• What you should do:
Tally how many lines in the material include the word "time", then give that figure by itself.

• Supplied data:
<<<<

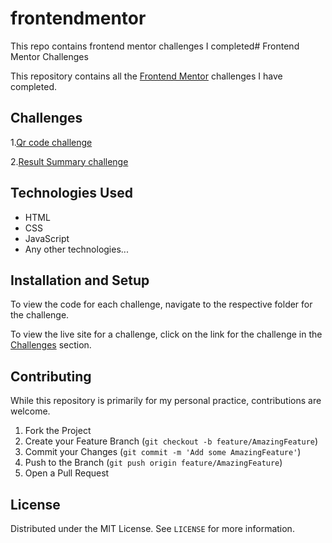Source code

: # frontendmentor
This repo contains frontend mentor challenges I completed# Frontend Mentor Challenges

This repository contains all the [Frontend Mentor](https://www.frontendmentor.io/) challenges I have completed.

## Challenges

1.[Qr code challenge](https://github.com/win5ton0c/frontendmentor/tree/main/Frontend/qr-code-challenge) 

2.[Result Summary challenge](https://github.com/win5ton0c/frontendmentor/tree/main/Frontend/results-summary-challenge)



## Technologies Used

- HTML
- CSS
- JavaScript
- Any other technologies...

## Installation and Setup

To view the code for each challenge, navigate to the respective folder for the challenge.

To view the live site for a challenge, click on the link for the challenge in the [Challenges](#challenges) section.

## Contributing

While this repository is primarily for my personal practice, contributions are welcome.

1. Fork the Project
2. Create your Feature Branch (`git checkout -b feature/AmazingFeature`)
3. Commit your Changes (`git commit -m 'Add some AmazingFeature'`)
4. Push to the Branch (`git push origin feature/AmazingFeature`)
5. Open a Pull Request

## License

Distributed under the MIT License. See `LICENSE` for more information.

>>>>
<<<<

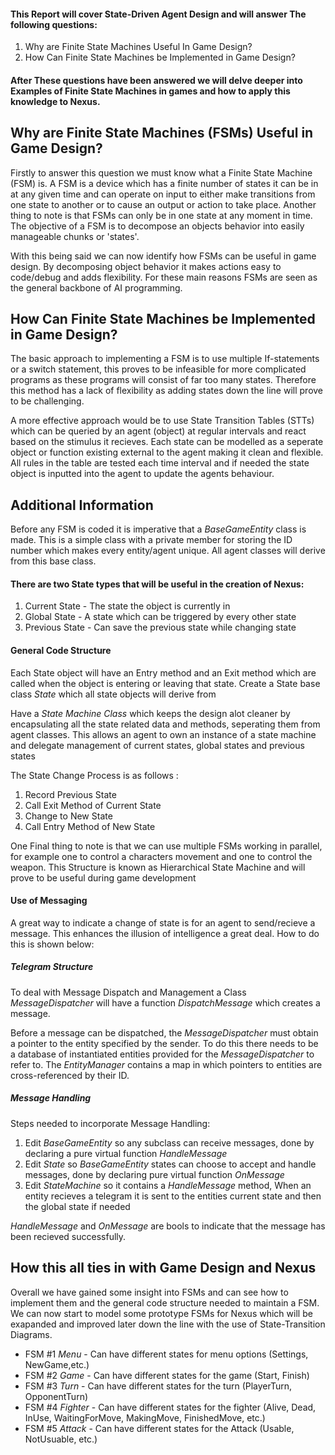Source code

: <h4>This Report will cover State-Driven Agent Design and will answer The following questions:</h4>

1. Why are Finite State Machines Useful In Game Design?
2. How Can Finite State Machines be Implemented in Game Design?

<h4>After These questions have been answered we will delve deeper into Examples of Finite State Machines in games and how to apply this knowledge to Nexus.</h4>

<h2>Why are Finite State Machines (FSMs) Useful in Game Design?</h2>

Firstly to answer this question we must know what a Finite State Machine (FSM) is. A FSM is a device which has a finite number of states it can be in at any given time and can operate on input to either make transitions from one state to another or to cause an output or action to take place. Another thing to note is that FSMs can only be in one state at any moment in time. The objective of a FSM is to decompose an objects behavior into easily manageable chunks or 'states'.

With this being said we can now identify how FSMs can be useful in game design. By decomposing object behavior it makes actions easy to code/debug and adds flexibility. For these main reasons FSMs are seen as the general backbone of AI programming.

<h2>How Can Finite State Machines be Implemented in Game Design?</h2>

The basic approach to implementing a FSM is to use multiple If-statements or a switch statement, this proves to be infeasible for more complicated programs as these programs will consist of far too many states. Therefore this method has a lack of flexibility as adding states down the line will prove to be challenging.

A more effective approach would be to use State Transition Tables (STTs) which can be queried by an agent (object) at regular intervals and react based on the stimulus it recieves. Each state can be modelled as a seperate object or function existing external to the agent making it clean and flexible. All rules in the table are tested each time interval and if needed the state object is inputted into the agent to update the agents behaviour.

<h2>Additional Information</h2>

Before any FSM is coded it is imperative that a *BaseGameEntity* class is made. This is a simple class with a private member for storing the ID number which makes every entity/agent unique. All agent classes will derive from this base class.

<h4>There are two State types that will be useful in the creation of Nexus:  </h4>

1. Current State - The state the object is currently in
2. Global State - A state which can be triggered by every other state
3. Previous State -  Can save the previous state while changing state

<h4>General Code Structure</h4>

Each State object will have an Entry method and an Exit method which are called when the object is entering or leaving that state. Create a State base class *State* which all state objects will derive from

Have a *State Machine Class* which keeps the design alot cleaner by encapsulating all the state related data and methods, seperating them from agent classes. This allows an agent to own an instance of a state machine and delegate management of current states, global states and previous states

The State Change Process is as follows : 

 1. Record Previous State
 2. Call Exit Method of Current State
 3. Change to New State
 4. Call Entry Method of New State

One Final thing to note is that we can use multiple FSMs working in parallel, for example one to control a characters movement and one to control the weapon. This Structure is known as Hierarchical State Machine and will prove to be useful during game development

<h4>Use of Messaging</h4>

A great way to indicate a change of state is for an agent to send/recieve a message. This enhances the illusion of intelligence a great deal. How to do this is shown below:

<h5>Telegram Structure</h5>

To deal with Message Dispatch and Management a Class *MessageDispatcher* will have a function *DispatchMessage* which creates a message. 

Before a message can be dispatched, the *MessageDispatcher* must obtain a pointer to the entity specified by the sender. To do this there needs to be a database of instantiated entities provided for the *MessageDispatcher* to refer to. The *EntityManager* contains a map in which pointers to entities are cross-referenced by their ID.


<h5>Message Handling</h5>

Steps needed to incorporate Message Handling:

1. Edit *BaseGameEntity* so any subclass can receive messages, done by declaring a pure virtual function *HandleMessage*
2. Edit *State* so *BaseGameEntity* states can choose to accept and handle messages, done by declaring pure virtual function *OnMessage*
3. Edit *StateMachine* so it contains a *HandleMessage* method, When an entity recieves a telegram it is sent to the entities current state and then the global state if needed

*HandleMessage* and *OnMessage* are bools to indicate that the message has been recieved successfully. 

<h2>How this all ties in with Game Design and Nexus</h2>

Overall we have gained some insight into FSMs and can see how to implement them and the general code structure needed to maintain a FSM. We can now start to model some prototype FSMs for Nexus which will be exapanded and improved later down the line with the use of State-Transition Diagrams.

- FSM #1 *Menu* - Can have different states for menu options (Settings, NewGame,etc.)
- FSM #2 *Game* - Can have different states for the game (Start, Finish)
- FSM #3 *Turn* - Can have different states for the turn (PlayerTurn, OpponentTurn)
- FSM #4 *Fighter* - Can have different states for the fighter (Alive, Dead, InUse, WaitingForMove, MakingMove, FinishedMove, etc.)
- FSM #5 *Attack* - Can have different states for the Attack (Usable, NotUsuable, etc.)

>>>>

• Exercise answer:
2